- **TASK BRIEF**: Given the material below, return only the lines starting at the line with "1, in <module>" and ending at the line with "For the uninitiated, this", exactly as they appear.

╭─ MATERIALS PROVIDED

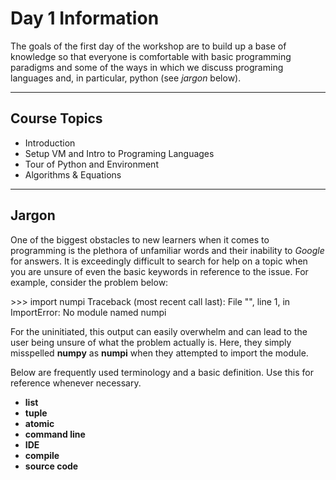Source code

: # Day 1 Information #

The goals of the first day of the workshop are to build up a base of knowledge so that everyone is comfortable with basic programming paradigms and some of the ways in which we discuss programing languages and, in particular, python (see _jargon_ below).

---
## Course Topics ##

* Introduction
 * Setup VM and Intro to Programing Languages
 * Tour of Python and Environment
 * Algorithms & Equations

 ---

## Jargon ##

One of the biggest obstacles to new learners when it comes to programming is the plethora of unfamiliar words and their inability to _Google_ for answers. It is exceedingly difficult to search for help on a topic when you are unsure of even the basic keywords in reference to the issue. For example, consider the problem below:

  \>\>\> import numpi
  Traceback (most recent call last):
  File "<stdin>", line 1, in <module>
  ImportError: No module named numpi

For the uninitiated, this output can easily overwhelm and can lead to the user being unsure of what the problem actually is. Here, they simply misspelled __numpy__ as __numpi__ when they attempted to import the module.

Below are frequently used terminology and a basic definition. Use this for reference whenever necessary.

* __list__
* __tuple__
* __atomic__
* __command line__
* __IDE__
* __compile__
* __source code__
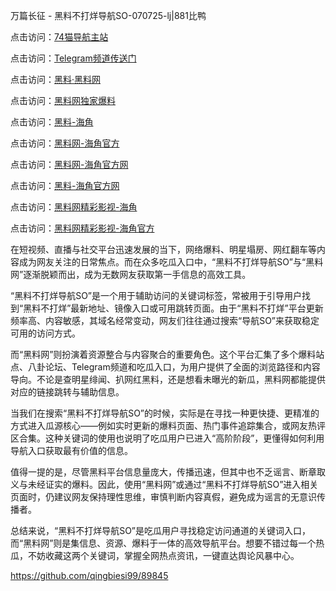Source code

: 万篇长征 - 黑料不打烊导航SO-070725-lj|881比鸭

点击访问：<a href="https://74mao.com/">74猫导航主站</a>

点击访问：<a href="https://74mao.com/">Telegram频道传送门</a>

点击访问：<a href="https://heiliaolvzlu3.pages.dev">黑料·黑料网</a>

点击访问：<a href="https://heiliaoyvnrda.pages.dev">黑料网独家爆料</a>

点击访问：<a href="https://fge-7ja.pages.dev/">黑料-海角</a>

点击访问：<a href="https://qfwfg.pages.dev/">黑料网-海角官方</a>

点击访问：<a href="https://gdas.pages.dev/">黑料网-海角官方网</a>

点击访问：<a href="https://gbs-3wd.pages.dev/">黑料-海角官方网</a>

点击访问：<a href="https://tyer.pages.dev/">黑料网精彩影视-海角</a>

点击访问：<a href="https://ert-6he.pages.dev/">黑料网精彩影视-海角官方</a>

在短视频、直播与社交平台迅速发展的当下，网络爆料、明星塌房、网红翻车等内容成为网友关注的日常焦点。而在众多吃瓜入口中，“黑料不打烊导航SO”与“黑料网”逐渐脱颖而出，成为无数网友获取第一手信息的高效工具。

“黑料不打烊导航SO”是一个用于辅助访问的关键词标签，常被用于引导用户找到“黑料不打烊”最新地址、镜像入口或可用跳转页面。由于“黑料不打烊”平台更新频率高、内容敏感，其域名经常变动，网友们往往通过搜索“导航SO”来获取稳定可用的访问方式。

而“黑料网”则扮演着资源整合与内容聚合的重要角色。这个平台汇集了多个爆料站点、八卦论坛、Telegram频道和吃瓜入口，为用户提供了全面的浏览路径和内容导向。不论是查明星绯闻、扒网红黑料，还是想看未曝光的新瓜，黑料网都能提供对应的链接跳转与辅助信息。

当我们在搜索“黑料不打烊导航SO”的时候，实际是在寻找一种更快捷、更精准的方式进入瓜源核心——例如实时更新的爆料页面、热门事件追踪集合，或网友热评区合集。这种关键词的使用也说明了吃瓜用户已进入“高阶阶段”，更懂得如何利用导航入口获取最有价值的信息。

值得一提的是，尽管黑料平台信息量庞大，传播迅速，但其中也不乏谣言、断章取义与未经证实的爆料。因此，使用“黑料网”或通过“黑料不打烊导航SO”进入相关页面时，仍建议网友保持理性思维，审慎判断内容真假，避免成为谣言的无意识传播者。

总结来说，“黑料不打烊导航SO”是吃瓜用户寻找稳定访问通道的关键词入口，而“黑料网”则是集信息、资源、爆料于一体的高效导航平台。想要不错过每一个热瓜，不妨收藏这两个关键词，掌握全网热点资讯，一键直达舆论风暴中心。

https://github.com/qingbiesi99/89845

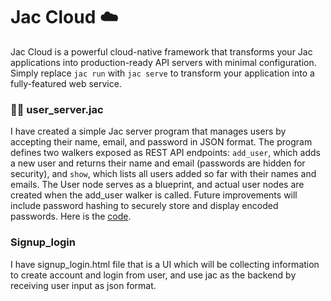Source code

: # Jac Cloud ☁️

Jac Cloud is a powerful cloud-native framework that transforms your Jac applications into production-ready API servers with minimal configuration. Simply replace `jac run` with `jac serve` to transform your application into a fully-featured web service.

### 😶‍🌫️ user_server.jac 

I have created a simple Jac server program that manages users by accepting their name, email, and password in JSON format. The program defines two walkers exposed as REST API endpoints: `add_user`, which adds a new user and returns their name and email (passwords are hidden for security), and `show`, which lists all users added so far with their names and emails. The User node serves as a blueprint, and actual user nodes are created when the add_user walker is called. Future improvements will include password hashing to securely store and display encoded passwords. Here is the [code](https://github.com/MithamoMorgan/Building-Generative-AI-Applications/blob/main/Scale_Agnostic/user_server.jac).

### Signup_login

I have signup_login.html file that is a UI which will be collecting information to create account and login from user, and use jac as the backend by receiving user input as json format.
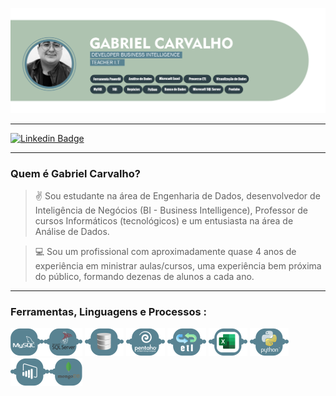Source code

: ![Sobre: Gabriel Carvalho](https://github.com/gacarvalho/gacarvalho/blob/main/git-imagens/readme-pessoal-png.png?raw=true)

---

[![Linkedin Badge](https://img.shields.io/badge/-LinkedIn-blue?style=flat&logo=Linkedin&logoColor=white&link=https://www.linkedin.com/in/ogcarvalho/)](https://www.linkedin.com/in/ogcarvalho/)

---
### Quem é Gabriel Carvalho?

> :v: Sou estudante na área de Engenharia de Dados, desenvolvedor de Inteligência de Negócios (BI - Business Intelligence), Professor de cursos Informáticos (tecnológicos) e um entusiasta na área de Análise de Dados.

> :computer: Sou um profissional com aproximadamente quase 4 anos de experiência em ministrar aulas/cursos, uma experiência bem próxima do público, formando dezenas de alunos a cada ano.

--- 
### Ferramentas, Linguagens e Processos :


![Ferramenta MYSQL](https://github.com/gacarvalho/gacarvalho/blob/main/git-icones/icone-mysql.png)![Ferramenta Microsoft SQL Server](https://github.com/gacarvalho/gacarvalho/blob/main/git-icones/icone-microsoft-sql.png) ![Banco de dados](https://github.com/gacarvalho/gacarvalho/blob/main/git-icones/icone-bd.png) ![Ferramenta Pentaho](https://github.com/gacarvalho/gacarvalho/blob/main/git-icones/icone-pentaho.png) ![Processo ETL](https://github.com/gacarvalho/gacarvalho/blob/main/git-icones/icone-etl.png) ![Ferramenta Microsoft Excel](https://github.com/gacarvalho/gacarvalho/blob/main/git-icones/icone-excel.png) ![Linguagem de script Python](https://github.com/gacarvalho/gacarvalho/blob/main/git-icones/icone-python.png) ![Ferramenta Power BI](https://github.com/gacarvalho/gacarvalho/blob/main/git-icones/icone-powerBI.png)![Mongo DB](https://github.com/gacarvalho/gacarvalho/blob/main/git-icones/icone-mongoDB.png?raw=true)     



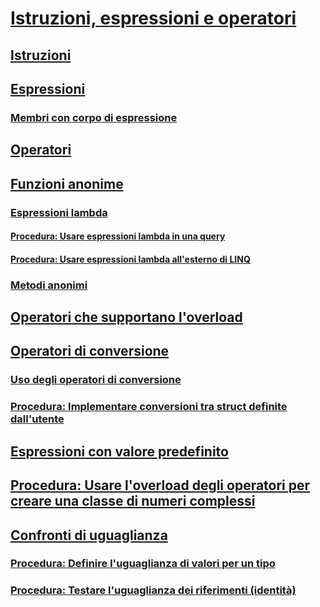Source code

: # [Istruzioni, espressioni e operatori](index.md)
## [Istruzioni](statements.md)
## [Espressioni](expressions.md)
### [Membri con corpo di espressione](expression-bodied-members.md)
## [Operatori](operators.md)
## [Funzioni anonime](anonymous-functions.md)
### [Espressioni lambda](lambda-expressions.md)
#### [Procedura: Usare espressioni lambda in una query](how-to-use-lambda-expressions-in-a-query.md)
#### [Procedura: Usare espressioni lambda all'esterno di LINQ](how-to-use-lambda-expressions-outside-linq.md)
### [Metodi anonimi](anonymous-methods.md)
## [Operatori che supportano l'overload](overloadable-operators.md)
## [Operatori di conversione](conversion-operators.md)
### [Uso degli operatori di conversione](using-conversion-operators.md)
### [Procedura: Implementare conversioni tra struct definite dall'utente](how-to-implement-user-defined-conversions-between-structs.md)
## [Espressioni con valore predefinito](default-value-expressions.md)
## [Procedura: Usare l'overload degli operatori per creare una classe di numeri complessi](how-to-use-operator-overloading-to-create-a-complex-number-class.md)
## [Confronti di uguaglianza](equality-comparisons.md)
### [Procedura: Definire l'uguaglianza di valori per un tipo](how-to-define-value-equality-for-a-type.md)
### [Procedura: Testare l'uguaglianza dei riferimenti (identità)](how-to-test-for-reference-equality-identity.md)
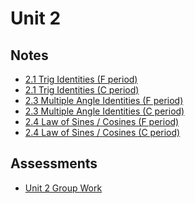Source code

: # Unit 2

## Notes

- <a href="../notes/PCHA_2.1-2.2_TrigIdentities.pdf">2.1 Trig Identities (F period)</a>
- <a href="../notes/PCHA_2.1-2.2_TrigIdentities_C.pdf">2.1 Trig Identities (C period)</a>
- <a href="../notes/PCHA_2.3_MultipleAngleIdentities_F.pdf">2.3 Multiple Angle Identities (F period)</a>
- <a href="../notes/PCHA_2.3_MultipleAngleIdentities_C.pdf">2.3 Multiple Angle Identities (C period)</a>
- <a href="../notes/PCHA_2.4_LawOfSinesCosines_F.pdf">2.4 Law of Sines / Cosines (F period)</a>
- <a href="../notes/PCHA_2.4_LawOfSinesCosines_C.pdf">2.4 Law of Sines / Cosines (C period)</a>

## Assessments

- <a href="../assessments/pcha_unit2_group.pdf">Unit 2 Group Work</a>

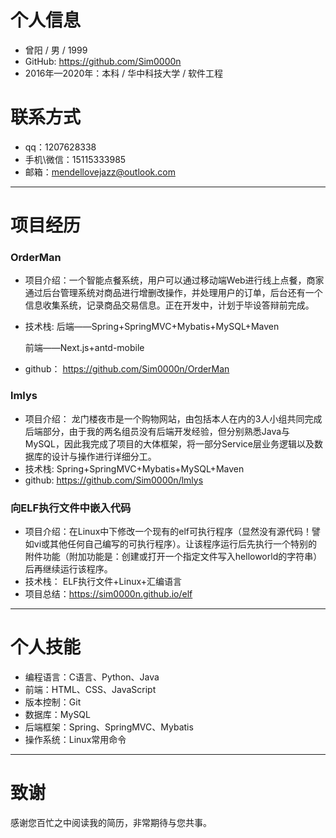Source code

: # 个人信息
- 曾阳 / 男 / 1999
- GitHub: https://github.com/Sim0000n
- 2016年—2020年：本科 / 华中科技大学 / 软件工程
# 联系方式
- qq：1207628338
- 手机\微信：15115333985
- 邮箱：mendellovejazz@outlook.com
---
# 项目经历
### OrderMan

- 项目介绍：一个智能点餐系统，用户可以通过移动端Web进行线上点餐，商家通过后台管理系统对商品进行增删改操作，并处理用户的订单，后台还有一个信息收集系统，记录商品交易信息。正在开发中，计划于毕设答辩前完成。
- 技术栈: 
    后端——Spring+SpringMVC+Mybatis+MySQL+Maven

    前端——Next.js+antd-mobile 
- github： https://github.com/Sim0000n/OrderMan

### lmlys
- 项目介绍： 龙门楼夜市是一个购物网站，由包括本人在内的3人小组共同完成后端部分，由于我的两名组员没有后端开发经验，但分别熟悉Java与MySQL，因此我完成了项目的大体框架，将一部分Service层业务逻辑以及数据库的设计与操作进行详细分工。
- 技术栈:
    Spring+SpringMVC+Mybatis+MySQL+Maven
- github: https://github.com/Sim0000n/lmlys

### 向ELF执行文件中嵌入代码
- 项目介绍：在Linux中下修改一个现有的elf可执行程序（显然没有源代码！譬如vi或其他任何自己编写的可执行程序）。让该程序运行后先执行一个特别的附件功能（附加功能是：创建或打开一个指定文件写入helloworld的字符串）后再继续运行该程序。
- 技术栈：
    ELF执行文件+Linux+汇编语言
- 项目总结：https://sim0000n.github.io/elf
---
# 个人技能
- 编程语言：C语言、Python、Java
- 前端：HTML、CSS、JavaScript
- 版本控制：Git
- 数据库：MySQL
- 后端框架：Spring、SpringMVC、Mybatis
- 操作系统：Linux常用命令
---
# 致谢
感谢您百忙之中阅读我的简历，非常期待与您共事。
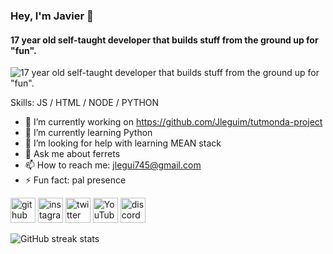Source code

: ### Hey, I'm Javier 👋
#### 17 year old self-taught developer that builds stuff from the ground up for "fun".
![17 year old self-taught developer that builds stuff from the ground up for "fun".](https://cdn.discordapp.com/attachments/458719496639610882/959630825249452082/Background.png)

Skills: JS / HTML / NODE / PYTHON

- 🔭 I’m currently working on https://github.com/Jleguim/tutmonda-project 
- 🌱 I’m currently learning Python 
- 🤔 I’m looking for help with learning MEAN stack 
- 💬 Ask me about ferrets 
- 📫 How to reach me: jlegui745@gmail.com 
- ⚡ Fun fact: pal presence 


[<img src='https://cdn.jsdelivr.net/npm/simple-icons@3.0.1/icons/github.svg' alt='github' height='40'>](https://github.com/Jleguim)  [<img src='https://cdn.jsdelivr.net/npm/simple-icons@3.0.1/icons/instagram.svg' alt='instagram' height='40'>](https://www.instagram.com/Jleguim_/)  [<img src='https://cdn.jsdelivr.net/npm/simple-icons@3.0.1/icons/twitter.svg' alt='twitter' height='40'>](https://twitter.com/Jleguim_)  [<img src='https://cdn.jsdelivr.net/npm/simple-icons@3.0.1/icons/youtube.svg' alt='YouTube' height='40'>](https://www.youtube.com/channel/UC15bHf8XbPIlQkifmlaSoDw)  [<img src='https://cdn.jsdelivr.net/npm/simple-icons@3.0.1/icons/discord.svg' alt='discord' height='40'>](Briggs#4992)  

![GitHub streak stats](https://github-readme-streak-stats.herokuapp.com/?user=Jleguim)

╰─

- **SOLUTION TO THE EXERCISE**:
  File "<stdin>", line 1, in <module>
  ImportError: No module named numpi

For the uninitiated, this output can easily overwhelm and can lead to the user being unsure of what the problem actually is. Here, they simply misspelled __numpy__ as __numpi__ when they attempted to import the module.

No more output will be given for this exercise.